### Goal of the exercise
The line holding "只把价格换成波动电价：沿用交" and all lines that follow it to the end of the data: return these exactly, and nothing more.

(Source records)
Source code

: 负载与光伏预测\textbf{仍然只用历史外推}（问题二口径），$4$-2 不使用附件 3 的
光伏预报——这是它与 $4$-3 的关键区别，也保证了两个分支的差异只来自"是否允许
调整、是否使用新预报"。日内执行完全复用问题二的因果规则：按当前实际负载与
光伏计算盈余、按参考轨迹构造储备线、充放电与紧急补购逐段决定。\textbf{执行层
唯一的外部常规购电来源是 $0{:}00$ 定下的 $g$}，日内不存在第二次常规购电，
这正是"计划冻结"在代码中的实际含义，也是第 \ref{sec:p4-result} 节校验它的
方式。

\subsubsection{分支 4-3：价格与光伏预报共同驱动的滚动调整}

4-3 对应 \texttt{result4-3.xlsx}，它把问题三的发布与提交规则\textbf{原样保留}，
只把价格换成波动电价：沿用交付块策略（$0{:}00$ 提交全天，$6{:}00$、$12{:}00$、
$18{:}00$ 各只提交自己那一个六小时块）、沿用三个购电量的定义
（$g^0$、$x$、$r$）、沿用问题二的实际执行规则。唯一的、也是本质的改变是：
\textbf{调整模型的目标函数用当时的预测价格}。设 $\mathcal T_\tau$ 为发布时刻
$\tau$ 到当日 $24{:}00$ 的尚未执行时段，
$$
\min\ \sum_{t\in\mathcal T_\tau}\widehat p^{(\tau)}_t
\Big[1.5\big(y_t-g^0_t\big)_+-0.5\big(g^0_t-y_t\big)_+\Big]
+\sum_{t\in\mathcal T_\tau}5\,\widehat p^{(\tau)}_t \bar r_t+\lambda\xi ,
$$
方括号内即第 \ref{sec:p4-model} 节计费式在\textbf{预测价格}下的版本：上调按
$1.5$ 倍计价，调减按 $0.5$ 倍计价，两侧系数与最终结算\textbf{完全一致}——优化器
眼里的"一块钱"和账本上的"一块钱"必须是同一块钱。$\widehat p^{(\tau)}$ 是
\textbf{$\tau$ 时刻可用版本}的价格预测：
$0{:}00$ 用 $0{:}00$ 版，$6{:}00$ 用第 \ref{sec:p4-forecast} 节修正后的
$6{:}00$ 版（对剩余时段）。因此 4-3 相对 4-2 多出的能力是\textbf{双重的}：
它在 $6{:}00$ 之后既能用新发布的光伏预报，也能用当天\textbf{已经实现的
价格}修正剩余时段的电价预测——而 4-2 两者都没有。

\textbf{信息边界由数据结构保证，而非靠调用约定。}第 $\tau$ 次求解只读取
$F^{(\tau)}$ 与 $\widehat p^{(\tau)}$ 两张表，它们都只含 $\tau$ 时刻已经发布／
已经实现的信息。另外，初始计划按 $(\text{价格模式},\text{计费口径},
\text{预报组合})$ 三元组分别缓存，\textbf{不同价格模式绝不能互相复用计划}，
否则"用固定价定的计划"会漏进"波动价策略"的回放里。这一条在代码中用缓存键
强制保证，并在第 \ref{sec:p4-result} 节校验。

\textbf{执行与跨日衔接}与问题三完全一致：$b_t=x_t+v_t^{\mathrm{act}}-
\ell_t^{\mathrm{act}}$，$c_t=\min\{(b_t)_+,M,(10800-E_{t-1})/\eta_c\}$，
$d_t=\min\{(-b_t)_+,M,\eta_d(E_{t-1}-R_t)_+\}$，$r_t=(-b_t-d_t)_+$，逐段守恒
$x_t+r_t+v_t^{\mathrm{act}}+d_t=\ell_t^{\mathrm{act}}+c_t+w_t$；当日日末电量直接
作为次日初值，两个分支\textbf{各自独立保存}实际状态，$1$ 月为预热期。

### Finished task
只把价格换成波动电价：沿用交付块策略（$0{:}00$ 提交全天，$6{:}00$、$12{:}00$、
$18{:}00$ 各只提交自己那一个六小时块）、沿用三个购电量的定义
（$g^0$、$x$、$r$）、沿用问题二的实际执行规则。唯一的、也是本质的改变是：
\textbf{调整模型的目标函数用当时的预测价格}。设 $\mathcal T_\tau$ 为发布时刻
$\tau$ 到当日 $24{:}00$ 的尚未执行时段，
$$
\min\ \sum_{t\in\mathcal T_\tau}\widehat p^{(\tau)}_t
\Big[1.5\big(y_t-g^0_t\big)_+-0.5\big(g^0_t-y_t\big)_+\Big]
+\sum_{t\in\mathcal T_\tau}5\,\widehat p^{(\tau)}_t \bar r_t+\lambda\xi ,
$$
方括号内即第 \ref{sec:p4-model} 节计费式在\textbf{预测价格}下的版本：上调按
$1.5$ 倍计价，调减按 $0.5$ 倍计价，两侧系数与最终结算\textbf{完全一致}——优化器
眼里的"一块钱"和账本上的"一块钱"必须是同一块钱。$\widehat p^{(\tau)}$ 是
\textbf{$\tau$ 时刻可用版本}的价格预测：
$0{:}00$ 用 $0{:}00$ 版，$6{:}00$ 用第 \ref{sec:p4-forecast} 节修正后的
$6{:}00$ 版（对剩余时段）。因此 4-3 相对 4-2 多出的能力是\textbf{双重的}：
它在 $6{:}00$ 之后既能用新发布的光伏预报，也能用当天\textbf{已经实现的
价格}修正剩余时段的电价预测——而 4-2 两者都没有。

\textbf{信息边界由数据结构保证，而非靠调用约定。}第 $\tau$ 次求解只读取
$F^{(\tau)}$ 与 $\widehat p^{(\tau)}$ 两张表，它们都只含 $\tau$ 时刻已经发布／
已经实现的信息。另外，初始计划按 $(\text{价格模式},\text{计费口径},
\text{预报组合})$ 三元组分别缓存，\textbf{不同价格模式绝不能互相复用计划}，
否则"用固定价定的计划"会漏进"波动价策略"的回放里。这一条在代码中用缓存键
强制保证，并在第 \ref{sec:p4-result} 节校验。

\textbf{执行与跨日衔接}与问题三完全一致：$b_t=x_t+v_t^{\mathrm{act}}-
\ell_t^{\mathrm{act}}$，$c_t=\min\{(b_t)_+,M,(10800-E_{t-1})/\eta_c\}$，
$d_t=\min\{(-b_t)_+,M,\eta_d(E_{t-1}-R_t)_+\}$，$r_t=(-b_t-d_t)_+$，逐段守恒
$x_t+r_t+v_t^{\mathrm{act}}+d_t=\ell_t^{\mathrm{act}}+c_t+w_t$；当日日末电量直接
作为次日初值，两个分支\textbf{各自独立保存}实际状态，$1$ 月为预热期。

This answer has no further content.